In fact, the goals of the Clean Sky JTI, as set by ACARE - Advisory Council for Aeronautics Research in Europe, are to demonstrate and to validate "the technology breakthroughs that are necessary to make major steps towards the environmental goals sets the European Technology Platform for Aeronautics & Air Transport and to be reached in 2020":
- 50% reduction of CO2 emissions through drastic reduction of fuel consumption;
- 80% reduction of NOx (nitrogen oxide) emissions;
- 50% reduction of external noise;
- A green product life cycle: design, manufacturing, maintenance and disposal / recycling.
Within the framework of Clean Sky, the results of the project have the potential to indirectly support the above mentioned objectives since it allows studying and understanding power gearboxes behaviour. This knowledge will enable optimization of aircraft gearboxes by measuring in-loco parameters, enabling the extension of maintenance preventive intervals, without compromising the safety of the aircrafts.

The dissemination activities of the project included presentation of the results in fairs (namely Le Bourget), press releases which resulted in several technical papers and presentation in conferences.
Active Space Technologies exhibited the running Clean Sky projects at the Le Bourget 2015 air show, where the objectives of the RTMGear project were presented to potential customers, and relevant industrial players.

The RTMGear project, which was included in Clean Sky's SAGE has a clear bridge to the programs Engine ITD and Fast Rotorcraft IADP in the framework of Clean Sky 2. Actually, Active Space Technologies is currently implementing i-Bearing (FRC) and was selected for negotiating i-Gear (FRC) within Clean Sky 2 contracts.

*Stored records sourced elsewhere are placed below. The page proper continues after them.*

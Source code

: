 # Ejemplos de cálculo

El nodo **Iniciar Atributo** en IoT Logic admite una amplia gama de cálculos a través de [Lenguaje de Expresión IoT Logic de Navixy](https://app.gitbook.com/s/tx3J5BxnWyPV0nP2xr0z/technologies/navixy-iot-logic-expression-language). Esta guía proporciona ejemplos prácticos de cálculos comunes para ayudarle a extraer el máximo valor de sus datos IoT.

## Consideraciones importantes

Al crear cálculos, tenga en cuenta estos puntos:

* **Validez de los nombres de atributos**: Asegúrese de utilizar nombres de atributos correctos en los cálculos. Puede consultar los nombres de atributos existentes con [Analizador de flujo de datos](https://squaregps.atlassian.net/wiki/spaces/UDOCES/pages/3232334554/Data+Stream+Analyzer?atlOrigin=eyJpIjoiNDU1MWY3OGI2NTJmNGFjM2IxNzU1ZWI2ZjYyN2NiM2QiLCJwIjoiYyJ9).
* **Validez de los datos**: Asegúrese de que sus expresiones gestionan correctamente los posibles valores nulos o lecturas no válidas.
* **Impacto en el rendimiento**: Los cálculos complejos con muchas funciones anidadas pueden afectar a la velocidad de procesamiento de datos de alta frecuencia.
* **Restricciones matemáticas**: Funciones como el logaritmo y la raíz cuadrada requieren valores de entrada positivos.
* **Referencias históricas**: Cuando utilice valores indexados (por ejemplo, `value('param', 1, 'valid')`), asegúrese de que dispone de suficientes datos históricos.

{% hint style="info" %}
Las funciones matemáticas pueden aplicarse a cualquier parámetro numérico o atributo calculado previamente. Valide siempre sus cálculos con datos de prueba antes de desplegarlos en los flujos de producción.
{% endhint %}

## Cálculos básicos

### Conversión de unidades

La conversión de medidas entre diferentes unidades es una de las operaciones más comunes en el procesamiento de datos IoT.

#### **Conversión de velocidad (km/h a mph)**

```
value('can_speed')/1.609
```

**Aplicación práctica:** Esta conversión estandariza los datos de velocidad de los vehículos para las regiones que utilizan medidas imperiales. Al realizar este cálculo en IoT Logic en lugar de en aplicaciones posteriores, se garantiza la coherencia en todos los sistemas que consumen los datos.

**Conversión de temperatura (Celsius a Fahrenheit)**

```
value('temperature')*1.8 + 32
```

The long term goals of the above mentioned projects, among others, are to provide a strong contribution to the definition and development of a future end-to-end maintenance operation concept, to the condition monitoring business model, and to real-time operational analysis. Ultimately, the next generation fast rotorcraft is designed for 20-25 people or 2,500 kg payload, with a recurring cost below 1.5 times a conventional helicopter. These projects, leveraging on the RTMGear technologies, will enhance condition monitoring capabilities and directly contribute to reducing recurrent cost, namely maximizing the periods between maintenance and overhauls. Hence, enhancing condition based maintenance strategies.
From a technical point of view, the project is expected to contribute to the development of knowledge in the design and manufacturing of sensing, data acquisition, and wireless power transmission which are required by the European aeronautical industry to improve its competitiveness regarding sensing, deeper understanding and measurement of engines, gearboxes, and propellers behaviour. As a consequence, an optimization of engine and gearbox components and of propellers can be expected.